Mullins said: “It was some performance. I didn't particularly think the three miles would suit. He is tough, I just thought he would be too keen over that trip. With age, a lot of these horses learn to settle.”
Walsh was also impressed, saying: “He's a little warrior. He switched off, he jumped and we just crept away. Lil Rockerfeller was battling back at me but he kept going all the way to the line. He just started to come back to himself the last 10 days, Katie (Walsh) rode him at the Curragh the other day and said he worked very well. I'm delighted for Graham and Andrea (Wylie), this race means a lot to them.”
The four-timer was landed when Let’s Dance romped to victory in the Mares’ Novices’ Hurdle. Ruby was again exceptional in the saddle, judging the pace of the race to perfection. He had his mount way-out the back, until making his move between the last two flights. The five-year-old dived a little at the last, but that didn’t prevent her from storming up the hill for an impressive win.

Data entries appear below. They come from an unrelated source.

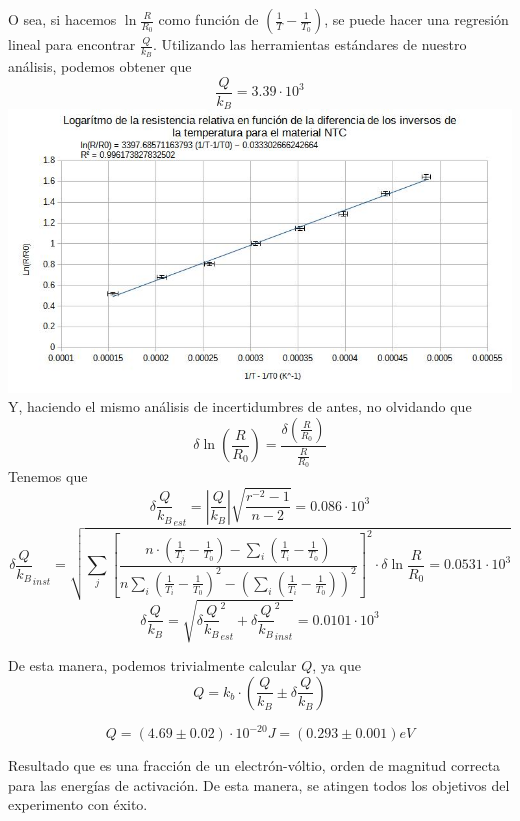 \documentclass[a4paper,12pt]{article}
\begin{document}
O sea, si hacemos $\ln{\frac{R}{R_0}}$ como función de $\left( \frac{1}{T}-\frac{1}{T_0} \right)$, se puede hacer una regresión lineal para encontrar $\frac{Q}{k_B}$. Utilizando las herramientas estándares de nuestro análisis, podemos obtener que
$$\frac{Q}{k_B} = 3.39\cdot 10^3$$
\includegraphics[width=\textwidth]{Exp1_ExpRegr.jpg}
Y, haciendo el mismo análisis de incertidumbres de antes, no olvidando que 
$$\delta\ln(\frac{R}{R_0}) = \frac{\delta \left( \frac{R}{R_0} \right)}{\frac{R}{R_0}}$$
Tenemos que 
$$\delta\frac{Q}{k_B}_{est} = |\frac{Q}{k_B}|\sqrt{\frac{r^{-2}-1}{n-2}} = 0.086\cdot 10^{3}$$
$$\delta\frac{Q}{k_B}_{inst} = \sqrt{\sum_j\left[ \frac{n\cdot\left( \frac{1}{T_j}-\frac{1}{T_0} \right)-\sum_i \left( \frac{1}{T_i}-\frac{1}{T_0} \right)}{n\sum_i \left( \frac{1}{T_i}-\frac{1}{T_0} \right)^2-\left(  \sum_i \left( \frac{1}{T_i}-\frac{1}{T_0} \right)\right)^2} \right]^2\cdot\delta\ln{\frac{R}{R_0}} = 0.0531 \cdot 10^{3}}$$
$$\delta\frac{Q}{k_B}= \sqrt{\delta\frac{Q}{k_B}_{est}^2+\delta\frac{Q}{k_B}_{inst}^2} = 0.0101 \cdot 10^{3} $$

De esta manera, podemos trivialmente calcular $Q$, ya que 
$$Q = k_b \cdot \left( \frac{Q}{k_B} \pm \delta\frac{Q}{k_B} \right)$$
\begin{tcolorbox}
    \begin{equation}
        Q = (4.69 \pm 0.02) \cdot 10^{-20} J = (0.293 \pm 0.001) eV
    \end{equation}
\end{tcolorbox}

Resultado que es una fracción de un electrón-vóltio, orden de magnitud correcta para las energías de activación. De esta manera, se atingen todos los objetivos del experimento con éxito.

\printbibliography
\end{document}
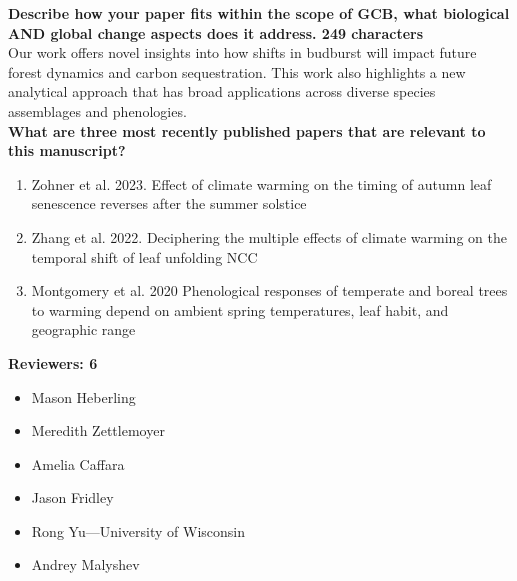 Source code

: \documentclass{letter}
\begin{document}
\textbf{Describe how your paper fits within the scope of GCB, what biological AND global change aspects does it address. 249 characters}\\

Our work offers novel insights into how shifts in budburst will impact future forest dynamics and carbon sequestration. This work also highlights a new analytical approach that has broad applications across diverse species assemblages and phenologies.\\

\textbf{What are three most recently published papers that are relevant to this manuscript?}\\ %
\begin{enumerate}
\item Zohner et al. 2023. Effect of climate warming on the timing of autumn leaf senescence reverses after the summer solstice\\
\item Zhang et al. 2022. Deciphering the multiple effects of climate warming on the temporal shift of leaf unfolding NCC\\
\item Montgomery et al. 2020 Phenological responses of temperate and boreal trees to warming depend on ambient spring temperatures, leaf habit, and geographic range
\end{enumerate}

\textbf{Reviewers: 6}
\begin{itemize}
\item Mason Heberling 
\item Meredith Zettlemoyer
\item Amelia Caffara
\item Jason Fridley 
\item Rong Yu---University of Wisconsin 
\item Andrey Malyshev
\end{itemize}




\end{document}
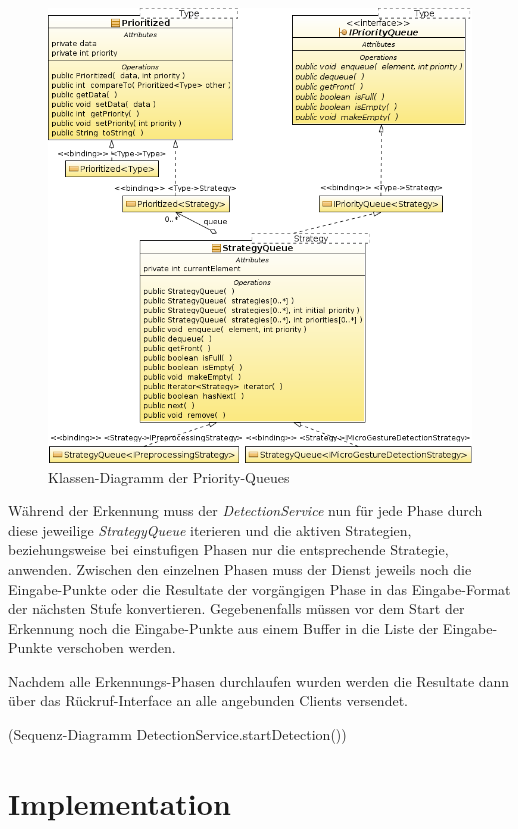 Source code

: \begin{figure}[h]
   \centering
   \includegraphics[width=\textwidth]{img/uml_cd_queue} 
   \caption{Klassen-Diagramm der Priority-Queues}
   \label{fig:cl_queue}
\end{figure}

Während der Erkennung muss der \emph{DetectionService} nun für jede Phase durch diese jeweilige \emph{StrategyQueue} iterieren und die aktiven Strategien, beziehungsweise bei einstufigen Phasen nur die entsprechende Strategie, anwenden. Zwischen den einzelnen Phasen muss der Dienst jeweils noch die Eingabe-Punkte oder die Resultate der vorgängigen Phase in das Eingabe-Format der nächsten Stufe konvertieren. Gegebenenfalls müssen vor dem Start der Erkennung noch die Eingabe-Punkte aus einem Buffer in die Liste der Eingabe-Punkte verschoben werden.

Nachdem alle Erkennungs-Phasen durchlaufen wurden werden die Resultate dann über das Rückruf-Interface an alle angebunden Clients versendet.

(Sequenz-Diagramm DetectionService.startDetection())


\section{Implementation}

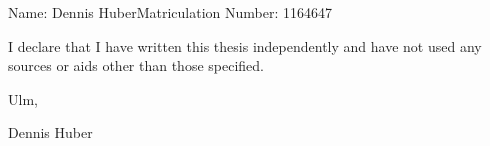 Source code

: \documentclass[a4paper,12pt,
headsepline,           %
oneside,               %
numbers=noenddot,      %
bibtotoc,              %
BCOR15mm               %
]{scrbook}
\newcommand{\fullname}{Dennis Huber}
\newcommand{\matnr}{1164647}
\begin{document}

\tableofcontents

\mainmatter









\appendix


\backmatter

\printbibliography

\clearpage
\thispagestyle{empty}

Name: \fullname \hfill Matriculation Number: \matnr \vspace{2cm}


I declare that I have written this thesis independently and have not used any sources or aids other than those specified.\vspace{2cm}

Ulm, \dotfill

\hspace{10cm} {\footnotesize \fullname}
\end{document}
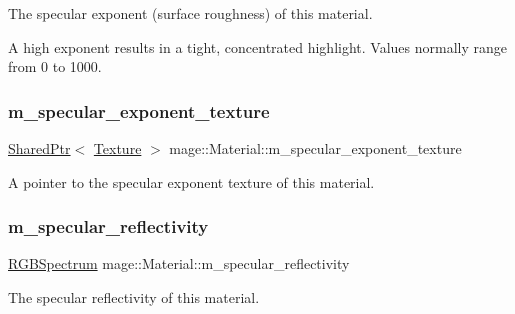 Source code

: The specular exponent (surface roughness) of this material.

A high exponent results in a tight, concentrated highlight. Values normally range from 0 to 1000. \hypertarget{structmage_1_1_material_a452a92691f612bd21857525c00c5e8e5}{}\label{structmage_1_1_material_a452a92691f612bd21857525c00c5e8e5} 
\subsubsection{\texorpdfstring{m\+\_\+specular\+\_\+exponent\+\_\+texture}{m\_specular\_exponent\_texture}}
{\footnotesize\ttfamily \hyperlink{namespacemage_a1e01ae66713838a7a67d30e44c67703e}{Shared\+Ptr}$<$ \hyperlink{classmage_1_1_texture}{Texture} $>$ mage\+::\+Material\+::m\+\_\+specular\+\_\+exponent\+\_\+texture\hspace{0.3cm}{\ttfamily [private]}}

A pointer to the specular exponent texture of this material. \hypertarget{structmage_1_1_material_a45587388f4ff57c209de2280b71af9d3}{}\label{structmage_1_1_material_a45587388f4ff57c209de2280b71af9d3} 
\subsubsection{\texorpdfstring{m\+\_\+specular\+\_\+reflectivity}{m\_specular\_reflectivity}}
{\footnotesize\ttfamily \hyperlink{structmage_1_1_r_g_b_spectrum}{R\+G\+B\+Spectrum} mage\+::\+Material\+::m\+\_\+specular\+\_\+reflectivity\hspace{0.3cm}{\ttfamily [private]}}

The specular reflectivity of this material. \hypertarget{structmage_1_1_material_ac925df9d71f8668c03e8efada632b300}{}\label{structmage_1_1_material_ac925df9d71f8668c03e8efada632b300} 
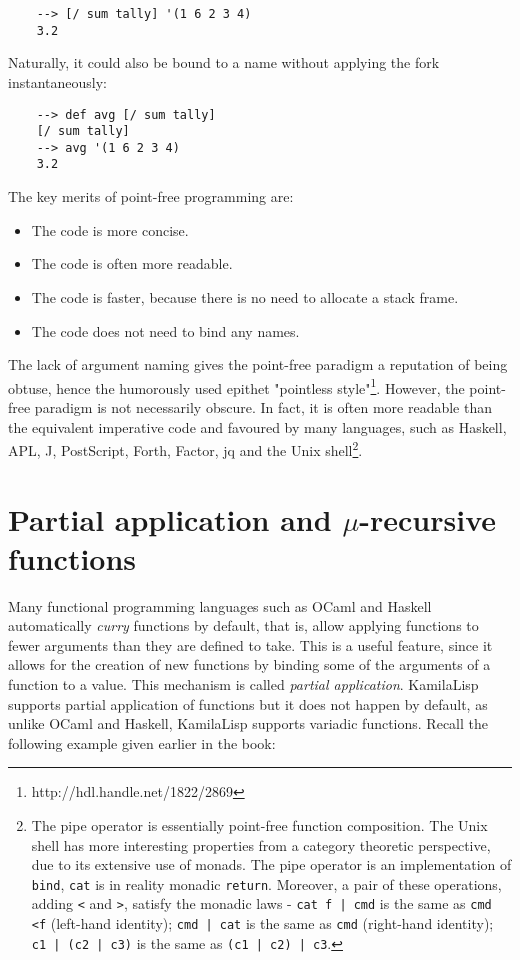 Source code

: \begin{Verbatim}
    --> [/ sum tally] '(1 6 2 3 4)
    3.2
\end{Verbatim}

Naturally, it could also be bound to a name without applying the fork instantaneously:

\begin{Verbatim}
    --> def avg [/ sum tally]
    [/ sum tally]
    --> avg '(1 6 2 3 4)
    3.2
\end{Verbatim}

The key merits of point-free programming are:

\begin{itemize}
    \item The code is more concise.
    \item The code is often more readable.
    \item The code is faster, because there is no need to allocate a stack frame.
    \item The code does not need to bind any names.
\end{itemize}

The lack of argument naming gives the point-free paradigm a reputation of being obtuse, hence the humorously used epithet "pointless style"\footnote{http://hdl.handle.net/1822/2869}. However, the point-free paradigm is not necessarily obscure. In fact, it is often more readable than the equivalent imperative code and favoured by many languages, such as Haskell, APL, J, PostScript, Forth, Factor, jq and the Unix shell\footnote{The pipe operator is essentially point-free function composition. The Unix shell has more interesting properties from a category theoretic perspective, due to its extensive use of monads. The pipe operator is an implementation of \verb|bind|, \verb|cat| is in reality monadic \verb|return|. Moreover, a pair of these operations, adding \verb|<| and \verb|>|, satisfy the monadic laws - \verb$cat f | cmd$ is the same as \verb|cmd <f| (left-hand identity); \verb$cmd | cat$ is the same as \verb|cmd| (right-hand identity); \verb$c1 | (c2 | c3)$ is the same as \verb$(c1 | c2) | c3$.}.

\section{Partial application and \texorpdfstring{$\mu$}{mu}-recursive functions}

Many functional programming languages such as OCaml and Haskell automatically \textit{curry} functions by default, that is, allow applying functions to fewer arguments than they are defined to take. This is a useful feature, since it allows for the creation of new functions by binding some of the arguments of a function to a value. This mechanism is called \textit{partial application}. KamilaLisp supports partial application of functions but it does not happen by default, as unlike OCaml and Haskell, KamilaLisp supports variadic functions. Recall the following example given earlier in the book:

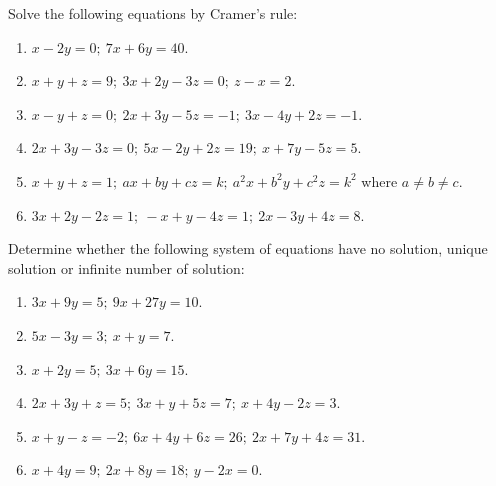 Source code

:Solve the following equations by Cramer's rule:

\begin{enumerate}[resume]
\item $x - 2y = 0;\ 7x + 6y = 40$.
\item $x + y + z = 9;\ 3x + 2y - 3z = 0;\ z - x = 2$.
\item $x - y + z = 0;\ 2x + 3y - 5z = -1;\ 3x - 4y + 2z = -1$.
\item $2x + 3y - 3z = 0;\ 5x - 2y + 2z = 19;\ x + 7y - 5z = 5$.
\item $x + y + z = 1;\ ax + by + cz = k;\ a^2x + b^2y + c^2z = k^2$ where $a\neq b\neq c$.
\item $3x + 2y - 2z = 1;\ -x + y - 4z = 1;\ 2x - 3y + 4z = 8$.
\end{enumerate}

Determine whether the following system of equations have no solution, unique solution or infinite number of solution:

\begin{enumerate}[resume]
\item $3x + 9y = 5;\ 9x + 27y = 10$.
\item $5x - 3y = 3;\ x + y = 7$.
\item $x + 2y = 5;\ 3x + 6y = 15$.
\item $2x + 3y + z = 5;\ 3x + y + 5z = 7;\ x + 4y - 2z = 3$.
\item $x + y - z = -2;\ 6x + 4y + 6z = 26;\ 2x + 7y + 4z = 31$.
\item $x + 4y = 9;\ 2x + 8y = 18;\ y - 2x = 0$.
\end{enumerate}

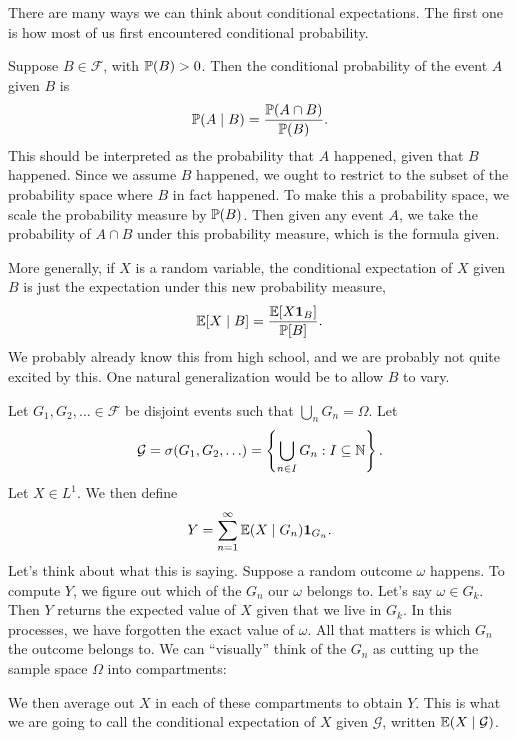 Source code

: \documentclass[a4paper]{article}
\begin{document}
There are many ways we can think about conditional expectations. The first one is how most of us first encountered conditional probability.

Suppose $B \in \mathcal{F}$, with $\P(B) > 0$. Then the conditional probability of the event $A$ given $B$ is
\[
  \P(A \mid B) = \frac{\P(A \cap B)}{\P(B)}.
\]
This should be interpreted as the probability that $A$ happened, given that $B$ happened. Since we assume $B$ happened, we ought to restrict to the subset of the probability space where $B$ in fact happened. To make this a probability space, we scale the probability measure by $\P(B)$. Then given any event $A$, we take the probability of $A \cap B$ under this probability measure, which is the formula given.

More generally, if $X$ is a random variable, the conditional expectation of $X$ given $B$ is just the expectation under this new probability measure,
\[
  \E[X \mid B] = \frac{\E[X \mathbf{1}_B]}{\P[B]}.
\]
We probably already know this from high school, and we are probably not quite excited by this. One natural generalization would be to allow $B$ to vary.

Let $G_1, G_2, \ldots \in \mathcal{F}$ be disjoint events such that $\bigcup_n G_n = \Omega$. Let
\[
  \mathcal{G} = \sigma(G_1, G_2, \ldots) = \left\{\bigcup_{n \in I} G_n: I \subseteq \N\right\}. %
\]
Let $X \in L^1$. We then define
\[
  Y = \sum_{n = 1}^\infty \E(X \mid G_n) \mathbf{1}_{G_n}.
\]
Let's think about what this is saying. Suppose a random outcome $\omega$ happens. To compute $Y$, we figure out which of the $G_n$ our $\omega$ belongs to. Let's say $\omega \in G_k$. Then $Y$ returns the expected value of $X$ given that we live in $G_k$. In this processes, we have forgotten the exact value of $\omega$. All that matters is which $G_n$ the outcome belongs to. We can ``visually'' think of the $G_n$ as cutting up the sample space $\Omega$ into compartments:
\begin{center}
\end{center}
We then average out $X$ in each of these compartments to obtain $Y$. This is what we are going to call the conditional expectation of $X$ given $\mathcal{G}$, written $\E(X \mid \mathcal{G})$.
\end{document}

The victory also signalled a welcome change of fortune for owner Rich Ricci. He’s had to endure an incredible run of misfortune, with Douvan’s disappointing run in the Champion Chase the latest blow. The well-known saying ‘Form is temporary – Class is permanent’, was never more apt than at Cheltenham yesterday. Mullins, Walsh and Ricci team up with Djakadam today in the Gold Cup.